Running Charities Like Entrepreneurial Businesses
November 30, 2000 | Read Time: 2 minutes
Social Entrepreneurship: The Art of Mission-Based Venture Development
by Peter C. Brinckerhoff
To be successful, nonprofit organizations–even if they don’t develop their own business ventures–need to think of themselves as “mission-based businesses,” rather than as charities, writes the author of this handbook.
As the environment of the nonprofit world becomes “more and more competitive for donated dollars, traditional grants and contracts, and even for quality staff members and volunteers,” Peter C. Brinckerhoff explains, nonprofit leaders must become social entrepreneurs and adopt business-development techniques.
Social entrepreneurs, as Mr. Brinckerhoff defines them, “take on risk on behalf of the people their organization serves.” Like corporations that launch business ventures for the benefit of their stockholders, social entrepreneurs, he says, take chances that will serve their charity’s “stakeholders.”
For charities that do want to start business ventures, Mr. Brinckerhoff describes in detail the business-development process. He discusses how to create project ideas and test their feasibility, write a business plan, and tap into new sources of financing. He offers exercises for applying his advice, suggests how charities can finance a business venture, and explores topics such as unrelated-business-income tax and corporate structuring.
Throughout the book, Mr.
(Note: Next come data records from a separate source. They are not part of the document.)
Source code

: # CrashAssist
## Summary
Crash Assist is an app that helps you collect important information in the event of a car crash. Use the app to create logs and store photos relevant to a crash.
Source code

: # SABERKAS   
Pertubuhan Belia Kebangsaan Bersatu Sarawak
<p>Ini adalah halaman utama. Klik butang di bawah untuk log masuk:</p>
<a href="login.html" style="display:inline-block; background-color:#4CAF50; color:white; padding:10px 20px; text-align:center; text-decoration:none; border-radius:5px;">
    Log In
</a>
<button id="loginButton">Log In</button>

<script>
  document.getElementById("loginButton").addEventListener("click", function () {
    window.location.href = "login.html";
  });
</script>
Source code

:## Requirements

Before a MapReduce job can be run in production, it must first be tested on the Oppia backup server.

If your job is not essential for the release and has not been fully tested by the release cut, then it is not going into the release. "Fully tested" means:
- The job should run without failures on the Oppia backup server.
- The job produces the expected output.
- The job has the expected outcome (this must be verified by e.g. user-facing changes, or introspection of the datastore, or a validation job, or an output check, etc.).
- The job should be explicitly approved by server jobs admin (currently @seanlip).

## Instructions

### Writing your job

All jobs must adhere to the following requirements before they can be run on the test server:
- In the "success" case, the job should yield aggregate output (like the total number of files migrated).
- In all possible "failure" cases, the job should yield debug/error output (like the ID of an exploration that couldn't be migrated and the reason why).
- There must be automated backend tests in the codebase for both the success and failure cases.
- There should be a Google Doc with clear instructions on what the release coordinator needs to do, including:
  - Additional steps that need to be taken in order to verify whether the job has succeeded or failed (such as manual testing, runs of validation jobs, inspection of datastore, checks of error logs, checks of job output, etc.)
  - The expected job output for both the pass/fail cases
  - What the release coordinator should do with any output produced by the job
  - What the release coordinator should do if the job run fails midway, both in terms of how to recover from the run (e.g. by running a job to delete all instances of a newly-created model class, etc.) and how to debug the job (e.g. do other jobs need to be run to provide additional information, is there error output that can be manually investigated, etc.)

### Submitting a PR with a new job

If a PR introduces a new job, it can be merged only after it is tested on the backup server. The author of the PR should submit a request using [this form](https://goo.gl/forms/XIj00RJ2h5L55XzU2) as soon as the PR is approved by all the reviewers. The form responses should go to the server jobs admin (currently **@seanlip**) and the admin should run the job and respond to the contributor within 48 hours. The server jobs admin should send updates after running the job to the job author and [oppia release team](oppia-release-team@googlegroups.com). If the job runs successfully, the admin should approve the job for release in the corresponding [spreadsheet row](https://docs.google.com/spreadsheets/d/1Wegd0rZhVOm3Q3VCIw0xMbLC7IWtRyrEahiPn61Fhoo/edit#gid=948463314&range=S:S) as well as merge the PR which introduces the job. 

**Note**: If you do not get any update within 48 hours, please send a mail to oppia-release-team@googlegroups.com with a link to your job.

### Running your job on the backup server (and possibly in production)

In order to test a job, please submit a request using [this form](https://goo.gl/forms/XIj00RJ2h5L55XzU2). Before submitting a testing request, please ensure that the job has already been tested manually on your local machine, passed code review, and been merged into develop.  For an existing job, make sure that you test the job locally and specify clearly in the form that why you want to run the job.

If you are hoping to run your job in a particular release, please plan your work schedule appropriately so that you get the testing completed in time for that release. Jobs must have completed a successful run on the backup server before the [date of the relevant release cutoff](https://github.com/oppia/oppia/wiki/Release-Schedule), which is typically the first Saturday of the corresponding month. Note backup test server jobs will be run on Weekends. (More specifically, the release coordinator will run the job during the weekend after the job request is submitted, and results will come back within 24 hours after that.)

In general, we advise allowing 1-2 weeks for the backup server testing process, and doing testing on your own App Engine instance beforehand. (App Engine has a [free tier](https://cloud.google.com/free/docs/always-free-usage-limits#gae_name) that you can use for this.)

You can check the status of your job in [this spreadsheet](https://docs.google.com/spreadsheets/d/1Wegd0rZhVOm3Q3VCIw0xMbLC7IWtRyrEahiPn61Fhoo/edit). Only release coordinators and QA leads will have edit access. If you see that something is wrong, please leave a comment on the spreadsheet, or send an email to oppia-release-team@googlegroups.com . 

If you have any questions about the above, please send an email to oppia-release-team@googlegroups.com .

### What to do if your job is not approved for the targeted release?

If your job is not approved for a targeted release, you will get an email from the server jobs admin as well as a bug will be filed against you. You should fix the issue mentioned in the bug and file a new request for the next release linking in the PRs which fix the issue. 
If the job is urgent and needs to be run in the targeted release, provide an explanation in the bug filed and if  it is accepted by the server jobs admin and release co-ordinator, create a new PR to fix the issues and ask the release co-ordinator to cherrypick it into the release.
Brinckerhoff provides examples of flourishing nonprofit businesses, which he offers as models for readers to imitate.
He describes, for instance, a Denver children’s museum that set up a for-fee exhibit in a local mall, the income from which has helped the museum become less dependent on its annual-giving campaign.
Nonetheless, Mr. Brinckerhoff, who is president of Corporate Alternatives, a consulting company in Springfield, Ill., warns that social entrepreneurs must stay true to their philanthropic roots. The sound nonprofit organization, he cautions, always remembers that “mission, not money, is the bottom line.”